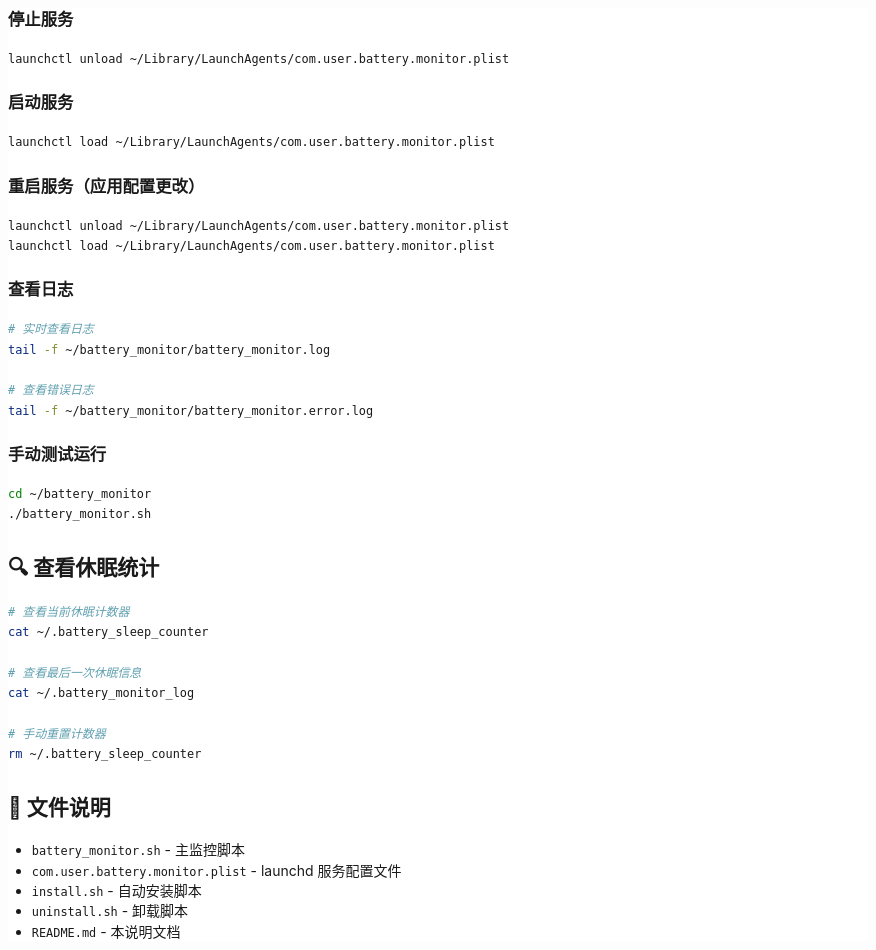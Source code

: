 ### 停止服务
```bash
launchctl unload ~/Library/LaunchAgents/com.user.battery.monitor.plist
```

### 启动服务
```bash
launchctl load ~/Library/LaunchAgents/com.user.battery.monitor.plist
```

### 重启服务（应用配置更改）
```bash
launchctl unload ~/Library/LaunchAgents/com.user.battery.monitor.plist
launchctl load ~/Library/LaunchAgents/com.user.battery.monitor.plist
```

### 查看日志
```bash
# 实时查看日志
tail -f ~/battery_monitor/battery_monitor.log

# 查看错误日志
tail -f ~/battery_monitor/battery_monitor.error.log
```

### 手动测试运行
```bash
cd ~/battery_monitor
./battery_monitor.sh
```

## 🔍 查看休眠统计

```bash
# 查看当前休眠计数器
cat ~/.battery_sleep_counter

# 查看最后一次休眠信息
cat ~/.battery_monitor_log

# 手动重置计数器
rm ~/.battery_sleep_counter
```

## 📁 文件说明

- `battery_monitor.sh` - 主监控脚本
- `com.user.battery.monitor.plist` - launchd 服务配置文件
- `install.sh` - 自动安装脚本
- `uninstall.sh` - 卸载脚本
- `README.md` - 本说明文档

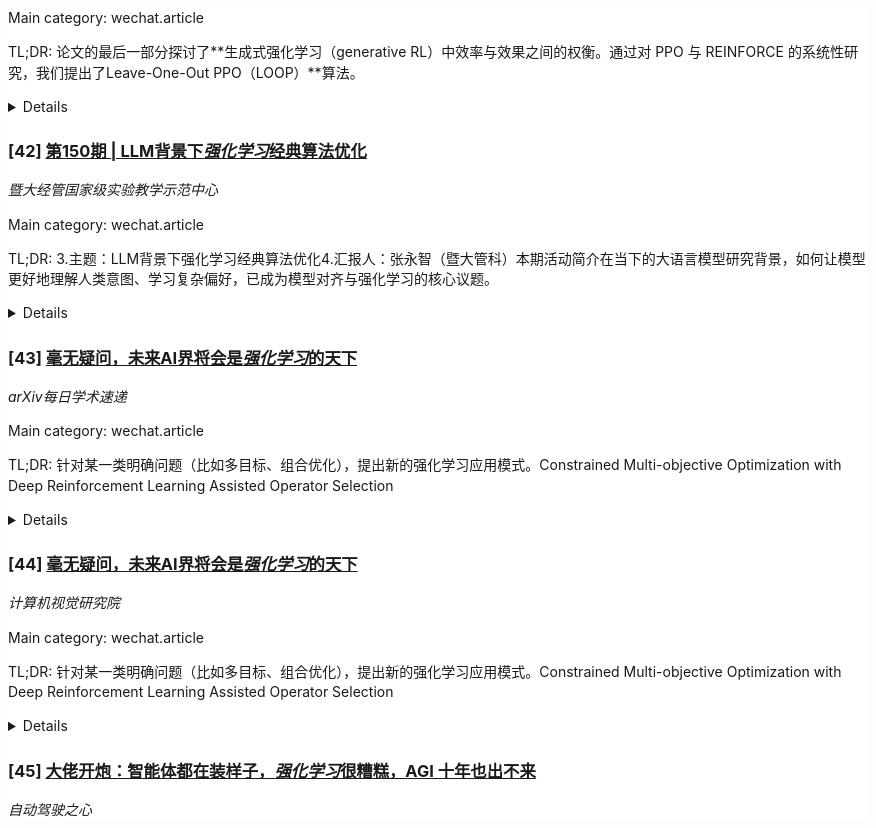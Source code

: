Main category: wechat.article

TL;DR: 论文的最后一部分探讨了**生成式强化学习（generative RL）中效率与效果之间的权衡。通过对 PPO 与 REINFORCE 的系统性研究，我们提出了Leave-One-Out PPO（LOOP）**算法。


<details><summary>Details</summary></details>


### [42] [第150期 |  LLM背景下<em class="highlight">强化学习</em>经典算法优化](http://mp.weixin.qq.com/s?__biz=MzkyMTE3MzY1MQ==&mid=2247486903&idx=1&sn=ebc6d6a7266dc7baca036a0443546df3&chksm=c01d58cda4bcd4ae903d358d56db537f9d97ca785c5412bd22c4bb9eecd9454851ab7a529f95#rd)
*暨大经管国家级实验教学示范中心*

Main category: wechat.article

TL;DR: 3.主题：LLM背景下强化学习经典算法优化4.汇报人：张永智（暨大管科）本期活动简介在当下的大语言模型研究背景，如何让模型更好地理解人类意图、学习复杂偏好，已成为模型对齐与强化学习的核心议题。


<details><summary>Details</summary></details>


### [43] [毫无疑问，未来AI界将会是<em class="highlight">强化学习</em>的天下](http://mp.weixin.qq.com/s?__biz=Mzg4OTEwNjMzMA==&mid=2247720944&idx=1&sn=3853950ae0718834d1c174905c294045&chksm=ce22e619cf98352c6954837b5a5922e280d0ea15205ef301e26087ba57bdc9314b8af7299045#rd)
*arXiv每日学术速递*

Main category: wechat.article

TL;DR: 针对某一类明确问题（比如多目标、组合优化），提出新的强化学习应用模式。Constrained Multi-objective Optimization with Deep Reinforcement Learning Assisted Operator Selection


<details><summary>Details</summary></details>


### [44] [毫无疑问，未来AI界将会是<em class="highlight">强化学习</em>的天下](http://mp.weixin.qq.com/s?__biz=MzU0NTAyNTQ1OQ==&mid=2247544454&idx=1&sn=771936fb82936ea467b454126af019bf&chksm=fa543636ab40364675c492dcbb11bd5298ee9ce321fde7875e8a5038e365a319bf03d5365bb3#rd)
*计算机视觉研究院*

Main category: wechat.article

TL;DR: 针对某一类明确问题（比如多目标、组合优化），提出新的强化学习应用模式。Constrained Multi-objective Optimization with Deep Reinforcement Learning Assisted Operator Selection


<details><summary>Details</summary></details>


### [45] [大佬开炮：智能体都在装样子，<em class="highlight">强化学习</em>很糟糕，AGI 十年也出不来](http://mp.weixin.qq.com/s?__biz=Mzg2NzUxNTU1OA==&mid=2247683630&idx=4&sn=9d2b9b2735f46c0661d77fb3a0690cf7&chksm=cf656d9a6f9a965c59ac3e740631d4df997c788018b70124f6f170f3808657f07367a1f64697#rd)
*自动驾驶之心*
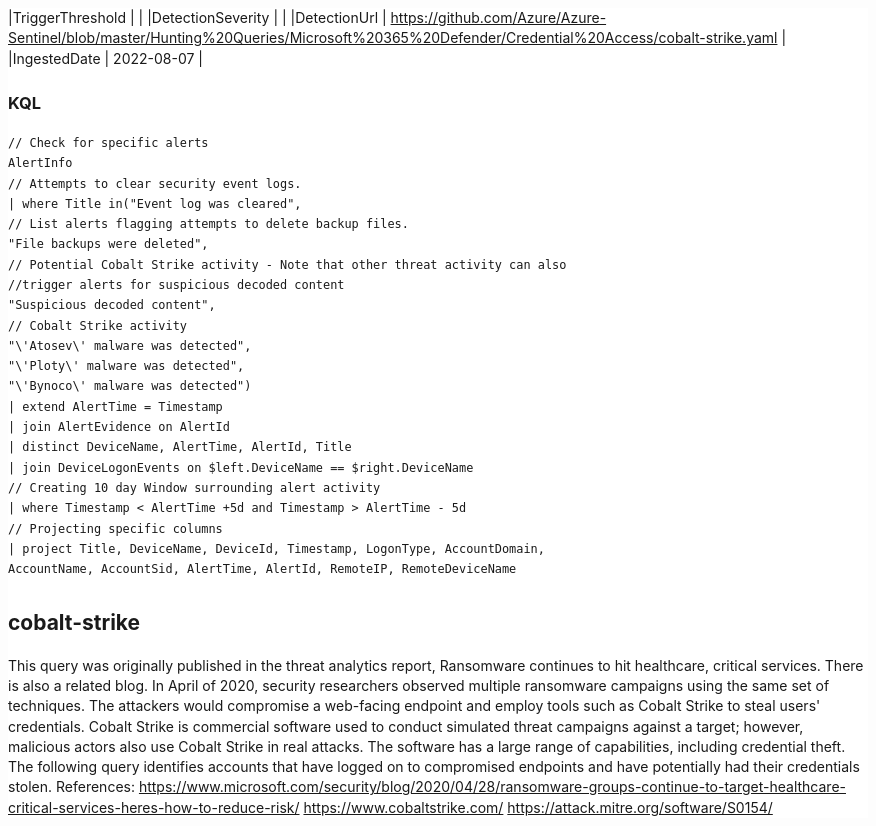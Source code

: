 |TriggerThreshold |  |
|DetectionSeverity |  |
|DetectionUrl | https://github.com/Azure/Azure-Sentinel/blob/master/Hunting%20Queries/Microsoft%20365%20Defender/Credential%20Access/cobalt-strike.yaml |
|IngestedDate | 2022-08-07 |

### KQL
```kql
// Check for specific alerts
AlertInfo
// Attempts to clear security event logs.
| where Title in("Event log was cleared", 
// List alerts flagging attempts to delete backup files.
"File backups were deleted", 
// Potential Cobalt Strike activity - Note that other threat activity can also 
//trigger alerts for suspicious decoded content
"Suspicious decoded content", 
// Cobalt Strike activity
"\'Atosev\' malware was detected", 
"\'Ploty\' malware was detected", 
"\'Bynoco\' malware was detected")
| extend AlertTime = Timestamp
| join AlertEvidence on AlertId 
| distinct DeviceName, AlertTime, AlertId, Title
| join DeviceLogonEvents on $left.DeviceName == $right.DeviceName
// Creating 10 day Window surrounding alert activity
| where Timestamp < AlertTime +5d and Timestamp > AlertTime - 5d 
// Projecting specific columns
| project Title, DeviceName, DeviceId, Timestamp, LogonType, AccountDomain, 
AccountName, AccountSid, AlertTime, AlertId, RemoteIP, RemoteDeviceName

```

## cobalt-strike

This query was originally published in the threat analytics report, Ransomware continues to hit healthcare, critical services. There is also a related blog.
In April of 2020, security researchers observed multiple ransomware campaigns using the same set of techniques. The attackers would compromise a web-facing endpoint and employ tools such as Cobalt Strike to steal users' credentials.
Cobalt Strike is commercial software used to conduct simulated threat campaigns against a target; however, malicious actors also use Cobalt Strike in real attacks. The software has a large range of capabilities, including credential theft.
The following query identifies accounts that have logged on to compromised endpoints and have potentially had their credentials stolen.
References:
https://www.microsoft.com/security/blog/2020/04/28/ransomware-groups-continue-to-target-healthcare-critical-services-heres-how-to-reduce-risk/
https://www.cobaltstrike.com/
https://attack.mitre.org/software/S0154/
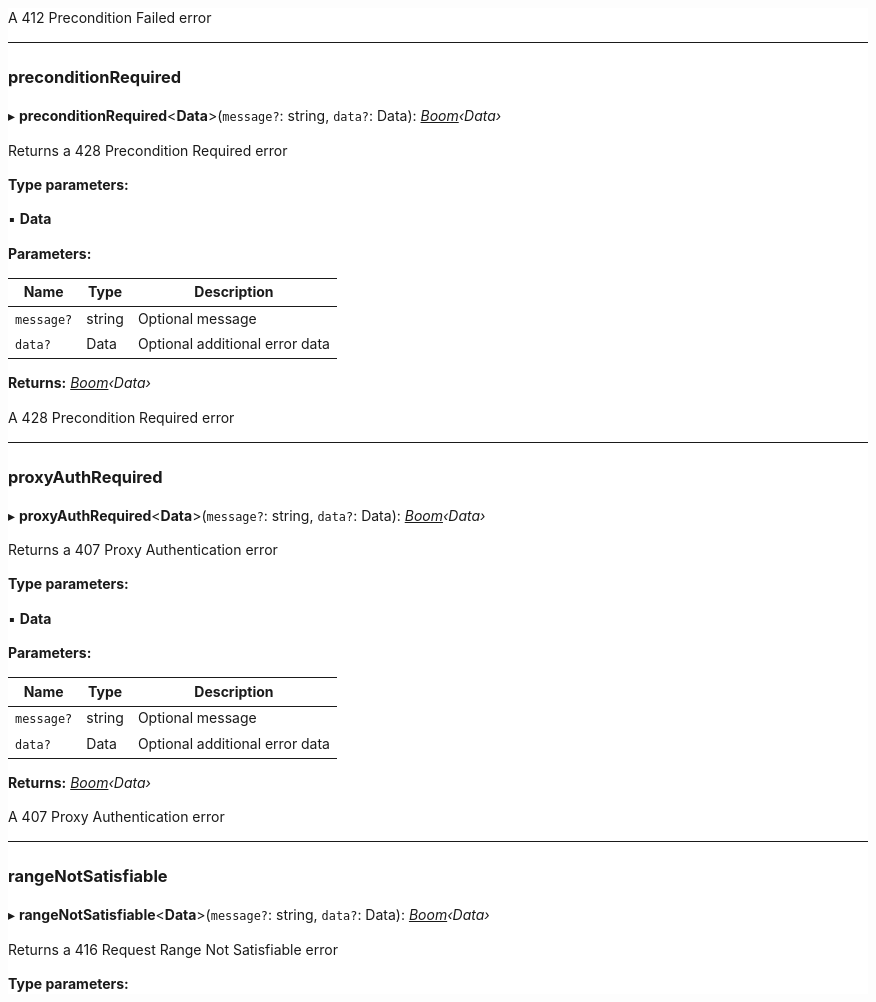 A 412 Precondition Failed error

___

###  preconditionRequired

▸ **preconditionRequired**<**Data**>(`message?`: string, `data?`: Data): *[Boom](../classes/_boom_8_0_1_index_d_.boom.md)‹Data›*

Returns a 428 Precondition Required error

**Type parameters:**

▪ **Data**

**Parameters:**

Name | Type | Description |
------ | ------ | ------ |
`message?` | string | Optional message |
`data?` | Data | Optional additional error data  |

**Returns:** *[Boom](../classes/_boom_8_0_1_index_d_.boom.md)‹Data›*

A 428 Precondition Required error

___

###  proxyAuthRequired

▸ **proxyAuthRequired**<**Data**>(`message?`: string, `data?`: Data): *[Boom](../classes/_boom_8_0_1_index_d_.boom.md)‹Data›*

Returns a 407 Proxy Authentication error

**Type parameters:**

▪ **Data**

**Parameters:**

Name | Type | Description |
------ | ------ | ------ |
`message?` | string | Optional message |
`data?` | Data | Optional additional error data  |

**Returns:** *[Boom](../classes/_boom_8_0_1_index_d_.boom.md)‹Data›*

A 407 Proxy Authentication error

___

###  rangeNotSatisfiable

▸ **rangeNotSatisfiable**<**Data**>(`message?`: string, `data?`: Data): *[Boom](../classes/_boom_8_0_1_index_d_.boom.md)‹Data›*

Returns a 416 Request Range Not Satisfiable error

**Type parameters:**
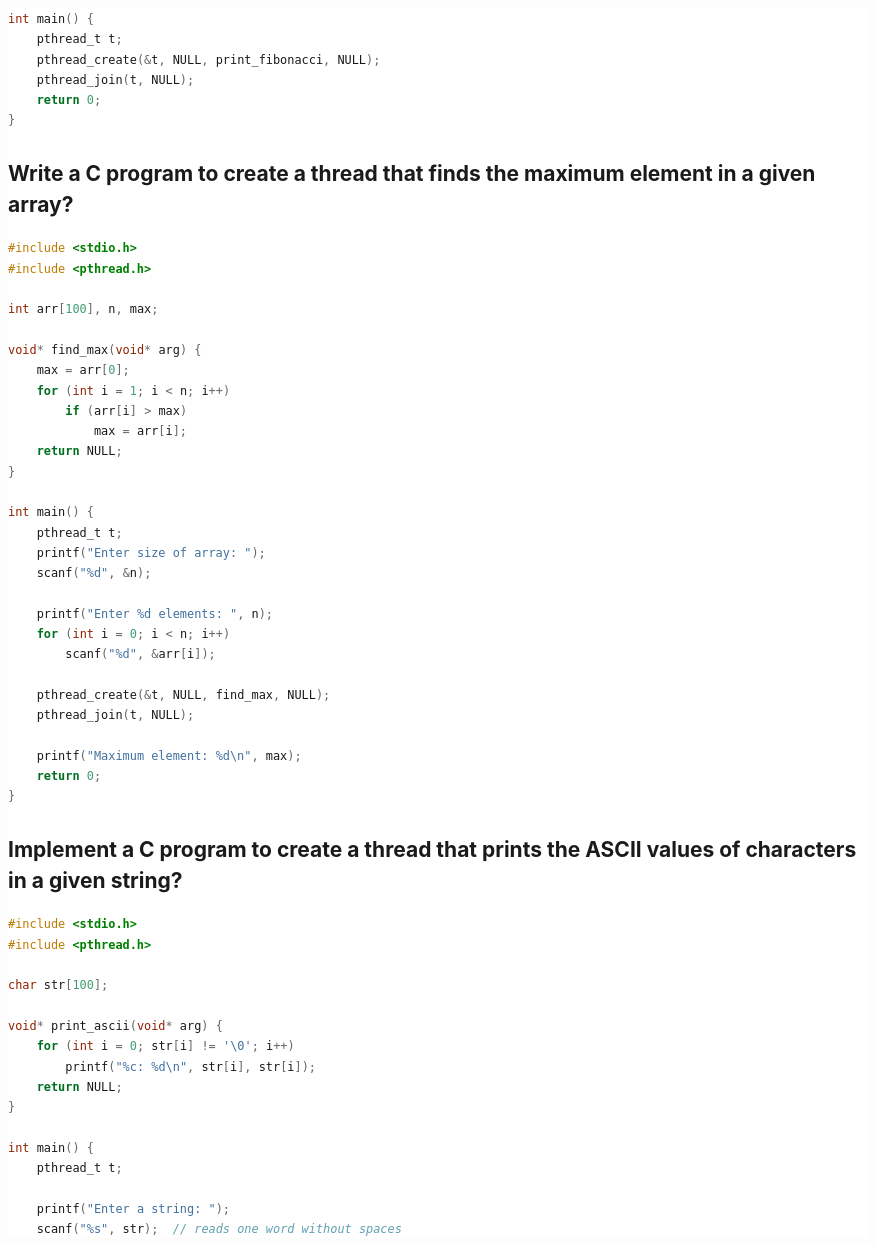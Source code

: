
 ```c
int main() {
    pthread_t t;
    pthread_create(&t, NULL, print_fibonacci, NULL);
    pthread_join(t, NULL);
    return 0;
}

```
## Write a C program to create a thread that finds the maximum element in a given array?

```c
#include <stdio.h>
#include <pthread.h>

int arr[100], n, max;

void* find_max(void* arg) {
    max = arr[0];
    for (int i = 1; i < n; i++)
        if (arr[i] > max)
            max = arr[i];
    return NULL;
}

int main() {
    pthread_t t;
    printf("Enter size of array: ");
    scanf("%d", &n);

    printf("Enter %d elements: ", n);
    for (int i = 0; i < n; i++)
        scanf("%d", &arr[i]);

    pthread_create(&t, NULL, find_max, NULL);
    pthread_join(t, NULL);

    printf("Maximum element: %d\n", max);
    return 0;
}

```
## Implement a C program to create a thread that prints the ASCII values of characters in a given string?

```c
#include <stdio.h>
#include <pthread.h>

char str[100];

void* print_ascii(void* arg) {
    for (int i = 0; str[i] != '\0'; i++)
        printf("%c: %d\n", str[i], str[i]);
    return NULL;
}

int main() {
    pthread_t t;

    printf("Enter a string: ");
    scanf("%s", str);  // reads one word without spaces
```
════
[Task statement]
Give the count, and only the count, of lines in these records that hold the string "void".

[Task solution]
2